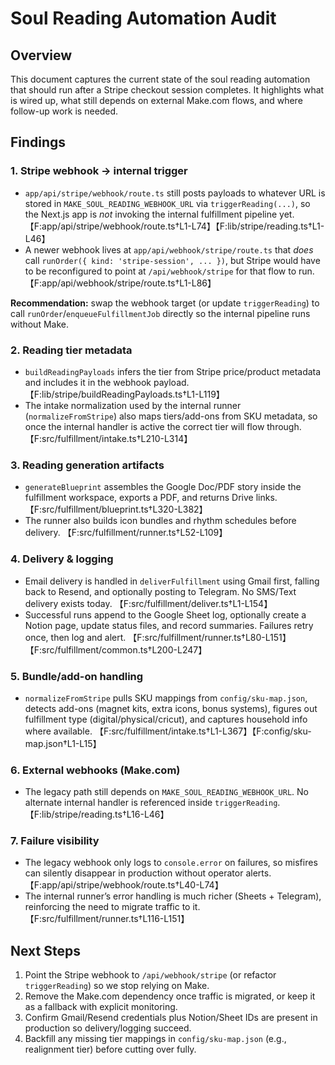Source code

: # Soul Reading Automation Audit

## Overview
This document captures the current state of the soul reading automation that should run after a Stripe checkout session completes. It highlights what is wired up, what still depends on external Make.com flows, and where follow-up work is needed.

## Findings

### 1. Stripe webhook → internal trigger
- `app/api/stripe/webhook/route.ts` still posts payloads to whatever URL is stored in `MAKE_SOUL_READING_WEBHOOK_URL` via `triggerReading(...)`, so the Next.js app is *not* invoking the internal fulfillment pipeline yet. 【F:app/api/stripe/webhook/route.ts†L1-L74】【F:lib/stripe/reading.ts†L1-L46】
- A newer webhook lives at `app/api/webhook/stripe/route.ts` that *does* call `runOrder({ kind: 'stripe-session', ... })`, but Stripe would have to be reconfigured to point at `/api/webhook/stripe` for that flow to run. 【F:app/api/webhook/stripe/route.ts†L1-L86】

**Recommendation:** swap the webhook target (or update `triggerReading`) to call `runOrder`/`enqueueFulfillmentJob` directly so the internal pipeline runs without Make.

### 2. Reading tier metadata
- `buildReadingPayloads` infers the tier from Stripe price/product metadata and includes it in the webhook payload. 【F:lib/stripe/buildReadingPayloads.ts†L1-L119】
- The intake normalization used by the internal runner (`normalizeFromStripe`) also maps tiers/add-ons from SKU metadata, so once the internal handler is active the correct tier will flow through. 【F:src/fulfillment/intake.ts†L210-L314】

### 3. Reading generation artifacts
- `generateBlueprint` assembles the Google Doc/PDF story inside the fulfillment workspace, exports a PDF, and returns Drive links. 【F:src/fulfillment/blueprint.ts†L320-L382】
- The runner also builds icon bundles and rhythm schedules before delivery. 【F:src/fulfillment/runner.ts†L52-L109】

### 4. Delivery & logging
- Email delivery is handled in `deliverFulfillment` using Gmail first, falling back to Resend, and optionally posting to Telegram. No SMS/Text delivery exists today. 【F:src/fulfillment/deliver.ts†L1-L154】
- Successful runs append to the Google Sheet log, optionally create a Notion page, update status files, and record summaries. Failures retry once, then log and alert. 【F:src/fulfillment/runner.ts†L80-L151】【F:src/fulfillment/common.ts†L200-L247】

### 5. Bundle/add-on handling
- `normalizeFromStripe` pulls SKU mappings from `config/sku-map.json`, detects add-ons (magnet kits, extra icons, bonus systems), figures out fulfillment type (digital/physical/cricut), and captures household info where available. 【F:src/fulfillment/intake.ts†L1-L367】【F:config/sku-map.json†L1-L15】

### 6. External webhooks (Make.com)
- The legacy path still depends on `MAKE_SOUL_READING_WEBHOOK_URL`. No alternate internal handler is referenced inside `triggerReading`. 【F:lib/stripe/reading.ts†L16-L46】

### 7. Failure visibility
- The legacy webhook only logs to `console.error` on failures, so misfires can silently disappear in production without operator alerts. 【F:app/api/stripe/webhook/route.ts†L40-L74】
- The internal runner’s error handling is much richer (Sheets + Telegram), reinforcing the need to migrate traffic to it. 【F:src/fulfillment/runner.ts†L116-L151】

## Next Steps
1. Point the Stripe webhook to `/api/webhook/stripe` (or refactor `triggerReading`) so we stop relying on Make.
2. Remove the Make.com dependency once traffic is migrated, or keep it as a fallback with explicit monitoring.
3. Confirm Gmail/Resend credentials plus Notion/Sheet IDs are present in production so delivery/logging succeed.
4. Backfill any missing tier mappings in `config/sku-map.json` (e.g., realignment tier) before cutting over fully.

→ **WORK REQUEST**
Return, without any change, only the lines from the one containing "## Next Steps" through the last line of the entries above.

→ **RESULT OF THIS EXERCISE**
## Next Steps
1. Point the Stripe webhook to `/api/webhook/stripe` (or refactor `triggerReading`) so we stop relying on Make.
2. Remove the Make.com dependency once traffic is migrated, or keep it as a fallback with explicit monitoring.
3. Confirm Gmail/Resend credentials plus Notion/Sheet IDs are present in production so delivery/logging succeed.
4. Backfill any missing tier mappings in `config/sku-map.json` (e.g., realignment tier) before cutting over fully.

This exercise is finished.